* **MATERIALS PROVIDED**:
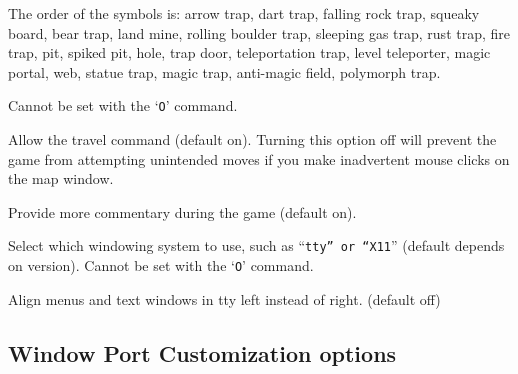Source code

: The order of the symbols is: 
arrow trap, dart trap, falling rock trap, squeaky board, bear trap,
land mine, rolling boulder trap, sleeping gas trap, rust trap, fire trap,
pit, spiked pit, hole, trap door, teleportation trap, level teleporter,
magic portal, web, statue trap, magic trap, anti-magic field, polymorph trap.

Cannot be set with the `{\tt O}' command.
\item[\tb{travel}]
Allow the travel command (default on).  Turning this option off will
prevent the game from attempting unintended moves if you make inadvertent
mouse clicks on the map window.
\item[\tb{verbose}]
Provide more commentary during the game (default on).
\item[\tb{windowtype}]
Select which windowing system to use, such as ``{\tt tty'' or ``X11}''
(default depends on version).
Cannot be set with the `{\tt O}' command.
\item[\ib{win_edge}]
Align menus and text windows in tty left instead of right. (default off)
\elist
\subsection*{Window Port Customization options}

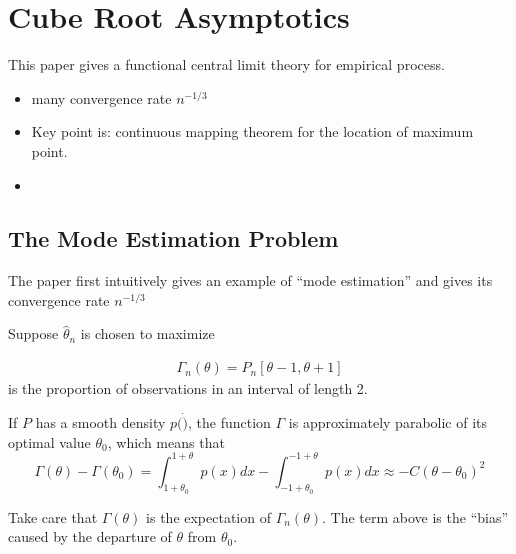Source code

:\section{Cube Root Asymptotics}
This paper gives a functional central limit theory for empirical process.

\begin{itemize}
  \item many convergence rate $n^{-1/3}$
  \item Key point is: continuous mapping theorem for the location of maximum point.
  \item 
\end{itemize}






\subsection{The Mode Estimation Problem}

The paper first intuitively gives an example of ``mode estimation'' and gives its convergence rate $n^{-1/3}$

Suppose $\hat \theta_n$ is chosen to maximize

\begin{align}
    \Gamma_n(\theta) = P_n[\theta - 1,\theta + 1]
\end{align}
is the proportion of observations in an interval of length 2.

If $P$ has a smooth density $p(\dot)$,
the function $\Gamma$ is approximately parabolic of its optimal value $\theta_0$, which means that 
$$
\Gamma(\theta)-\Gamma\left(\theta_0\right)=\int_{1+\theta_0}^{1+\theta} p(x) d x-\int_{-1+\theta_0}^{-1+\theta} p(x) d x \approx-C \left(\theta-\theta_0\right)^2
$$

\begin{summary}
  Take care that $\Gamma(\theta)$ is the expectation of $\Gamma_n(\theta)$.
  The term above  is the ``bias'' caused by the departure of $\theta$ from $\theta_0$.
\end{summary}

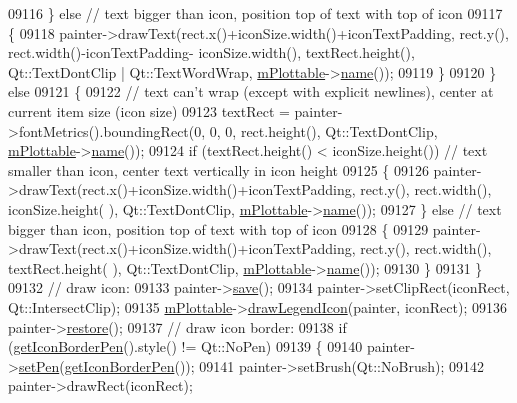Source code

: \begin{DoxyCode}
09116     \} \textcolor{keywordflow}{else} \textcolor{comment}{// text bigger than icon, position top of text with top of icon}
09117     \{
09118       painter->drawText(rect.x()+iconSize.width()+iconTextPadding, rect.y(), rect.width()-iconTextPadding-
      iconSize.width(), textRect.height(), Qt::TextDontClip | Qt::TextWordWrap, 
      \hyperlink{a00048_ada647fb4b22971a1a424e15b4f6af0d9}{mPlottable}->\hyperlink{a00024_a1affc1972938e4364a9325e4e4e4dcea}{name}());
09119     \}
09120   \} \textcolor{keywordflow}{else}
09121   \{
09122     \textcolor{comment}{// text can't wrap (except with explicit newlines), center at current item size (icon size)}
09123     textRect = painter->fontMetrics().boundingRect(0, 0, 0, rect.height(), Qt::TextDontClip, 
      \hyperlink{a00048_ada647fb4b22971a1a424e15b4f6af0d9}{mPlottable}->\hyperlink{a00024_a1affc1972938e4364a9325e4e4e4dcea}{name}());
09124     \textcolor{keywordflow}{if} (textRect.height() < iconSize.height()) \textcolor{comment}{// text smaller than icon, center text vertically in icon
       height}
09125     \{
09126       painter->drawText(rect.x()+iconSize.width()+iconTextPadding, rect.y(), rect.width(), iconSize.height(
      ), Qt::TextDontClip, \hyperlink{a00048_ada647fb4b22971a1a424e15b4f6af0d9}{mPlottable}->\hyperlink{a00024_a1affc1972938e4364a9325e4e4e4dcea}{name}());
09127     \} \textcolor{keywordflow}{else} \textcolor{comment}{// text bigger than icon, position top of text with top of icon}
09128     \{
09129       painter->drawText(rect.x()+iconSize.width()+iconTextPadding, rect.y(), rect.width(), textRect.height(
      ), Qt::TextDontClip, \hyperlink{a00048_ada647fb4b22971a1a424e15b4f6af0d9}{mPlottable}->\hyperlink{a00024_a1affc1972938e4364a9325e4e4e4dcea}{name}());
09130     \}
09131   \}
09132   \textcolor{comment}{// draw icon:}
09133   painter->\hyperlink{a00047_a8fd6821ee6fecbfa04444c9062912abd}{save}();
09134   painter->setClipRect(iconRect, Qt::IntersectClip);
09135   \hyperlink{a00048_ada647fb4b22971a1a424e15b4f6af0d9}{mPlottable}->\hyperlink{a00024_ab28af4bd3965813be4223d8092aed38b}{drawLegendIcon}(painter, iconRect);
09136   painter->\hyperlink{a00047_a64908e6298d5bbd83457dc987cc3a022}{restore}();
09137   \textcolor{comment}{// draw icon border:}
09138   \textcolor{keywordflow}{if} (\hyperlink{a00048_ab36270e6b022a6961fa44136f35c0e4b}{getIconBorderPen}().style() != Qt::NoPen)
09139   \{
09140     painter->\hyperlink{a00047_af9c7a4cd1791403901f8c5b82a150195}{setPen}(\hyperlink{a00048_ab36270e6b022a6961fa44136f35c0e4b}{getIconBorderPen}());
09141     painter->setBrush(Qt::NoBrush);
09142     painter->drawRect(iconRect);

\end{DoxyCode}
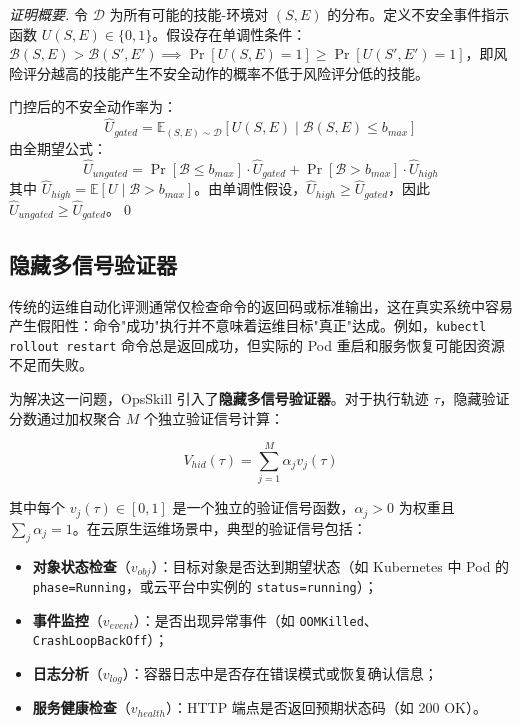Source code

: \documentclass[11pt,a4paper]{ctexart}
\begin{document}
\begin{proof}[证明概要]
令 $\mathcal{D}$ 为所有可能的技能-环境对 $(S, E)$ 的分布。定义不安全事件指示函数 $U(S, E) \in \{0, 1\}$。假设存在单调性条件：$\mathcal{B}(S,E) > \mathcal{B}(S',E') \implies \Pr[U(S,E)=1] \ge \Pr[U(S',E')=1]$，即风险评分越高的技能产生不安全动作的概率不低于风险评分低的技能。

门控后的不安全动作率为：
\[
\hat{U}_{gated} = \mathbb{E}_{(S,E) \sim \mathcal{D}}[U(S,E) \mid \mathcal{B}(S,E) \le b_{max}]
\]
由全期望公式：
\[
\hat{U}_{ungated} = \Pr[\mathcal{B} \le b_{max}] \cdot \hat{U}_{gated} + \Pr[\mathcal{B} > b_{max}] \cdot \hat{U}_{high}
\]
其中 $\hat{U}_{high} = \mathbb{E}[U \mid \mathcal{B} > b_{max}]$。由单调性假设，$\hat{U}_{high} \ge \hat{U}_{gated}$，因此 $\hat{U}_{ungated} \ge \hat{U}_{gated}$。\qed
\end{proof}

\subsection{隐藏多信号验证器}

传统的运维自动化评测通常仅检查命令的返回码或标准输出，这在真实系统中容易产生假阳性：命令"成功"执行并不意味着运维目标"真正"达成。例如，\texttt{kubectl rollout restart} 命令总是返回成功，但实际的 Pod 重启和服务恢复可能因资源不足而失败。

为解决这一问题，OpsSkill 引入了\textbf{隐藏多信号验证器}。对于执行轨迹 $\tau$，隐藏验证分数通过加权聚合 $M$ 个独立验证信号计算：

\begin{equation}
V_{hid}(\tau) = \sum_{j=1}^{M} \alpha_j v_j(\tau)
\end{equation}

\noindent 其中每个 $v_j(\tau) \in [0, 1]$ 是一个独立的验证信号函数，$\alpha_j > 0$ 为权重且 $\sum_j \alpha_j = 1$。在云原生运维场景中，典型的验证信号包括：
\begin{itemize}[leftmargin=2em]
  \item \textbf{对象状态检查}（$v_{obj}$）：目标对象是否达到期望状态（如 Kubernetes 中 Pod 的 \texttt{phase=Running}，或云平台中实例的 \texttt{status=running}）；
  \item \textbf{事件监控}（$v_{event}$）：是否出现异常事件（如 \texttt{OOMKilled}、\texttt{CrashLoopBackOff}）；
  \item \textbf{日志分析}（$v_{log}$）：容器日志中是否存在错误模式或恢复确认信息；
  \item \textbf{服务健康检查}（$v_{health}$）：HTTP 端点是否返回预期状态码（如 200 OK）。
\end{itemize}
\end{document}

* **INSTRUCTIONS FOR THE TASK**:
How many lines in the records contain the string "keywordflow"? Give the number by itself.

* **RESPONSE BOX**:
5